--- START ---
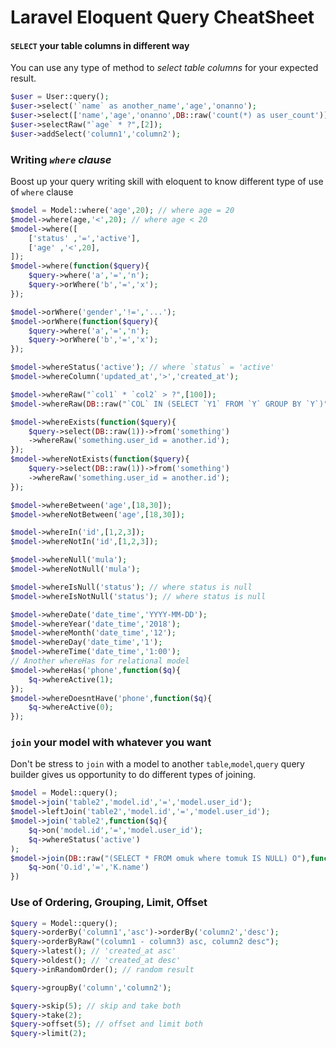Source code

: 
# Laravel Eloquent Query CheatSheet

#### `SELECT` your table columns in different way
You can use any type of method to *select table columns* for your expected result.
```php
$user = User::query();
$user->select('`name` as another_name','age','onanno');
$user->select(['name','age','onanno',DB::raw('count(*) as user_count')]);
$user->selectRaw("`age` * ?",[2]);
$user->addSelect('column1','column2');
```

### Writing *`where` clause* 
Boost up your query writing skill with eloquent to know different type of use of `where` clause
```php
$model = Model::where('age',20); // where age = 20
$model->where(age,'<',20); // where age < 20
$model->where([
    ['status' ,'=','active'],
    ['age' ,'<',20],
]);
$model->where(function($query){
    $query->where('a','=','n');
    $query->orWhere('b','=','x');
});

$model->orWhere('gender','!=','...');
$model->orWhere(function($query){
    $query->where('a','=','n');
    $query->orWhere('b','=','x');
});

$model->whereStatus('active'); // where `status` = 'active'
$model->whereColumn('updated_at','>','created_at');

$model->whereRaw("`col1` * `col2` > ?",[100]);
$model->whereRaw(DB::raw("`COL` IN (SELECT `Y1` FROM `Y` GROUP BY `Y`)"));

$model->whereExists(function($query){
    $query->select(DB::raw(1))->from('something')
    ->whereRaw('something.user_id = another.id');
});
$model->whereNotExists(function($query){
    $query->select(DB::raw(1))->from('something')
    ->whereRaw('something.user_id = another.id');
});

$model->whereBetween('age',[18,30]);
$model->whereNotBetween('age',[18,30]);

$model->whereIn('id',[1,2,3]);
$model->whereNotIn('id',[1,2,3]);

$model->whereNull('mula');
$model->whereNotNull('mula');

$model->whereIsNull('status'); // where status is null
$model->whereIsNotNull('status'); // where status is null

$model->whereDate('date_time','YYYY-MM-DD');
$model->whereYear('date_time','2018');
$model->whereMonth('date_time','12');
$model->whereDay('date_time','1');
$model->whereTime('date_time','1:00');
// Another whereHas for relational model
$model->whereHas('phone',function($q){
    $q->whereActive(1);
});
$model->whereDoesntHave('phone',function($q){
    $q->whereActive(0);
});
```
### `join` your model with whatever you want
Don't be stress to `join` with a model to another `table`,`model`,`query` query builder gives us opportunity to do different types of joining.
```php
$model = Model::query();
$model->join('table2','model.id','=','model.user_id');
$model->leftJoin('table2','model.id','=','model.user_id');
$model->join('table2',function($q){
    $q->on('model.id','=','model.user_id');
    $q->whereStatus('active')
);
$model->join(DB::raw("(SELECT * FROM omuk where tomuk IS NULL) O"),function($q){
    $q->on('O.id','=','K.name')
})
```  
### Use of Ordering, Grouping, Limit, Offset
```php
$query = Model::query();
$query->orderBy('column1','asc')->orderBy('column2','desc');
$query->orderByRaw("(column1 - column3) asc, column2 desc");
$query->latest(); // 'created_at asc'
$query->oldest(); // 'created_at desc'
$query->inRandomOrder(); // random result

$query->groupBy('column','column2');

$query->skip(5); // skip and take both 
$query->take(2);
$query->offset(5); // offset and limit both
$query->limit(2);
```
--- END ---
Problem requirements> What lines in the material above hold the word "mula"? Pull them out.

Answer space>
$model->whereNull('mula');
$model->whereNotNull('mula');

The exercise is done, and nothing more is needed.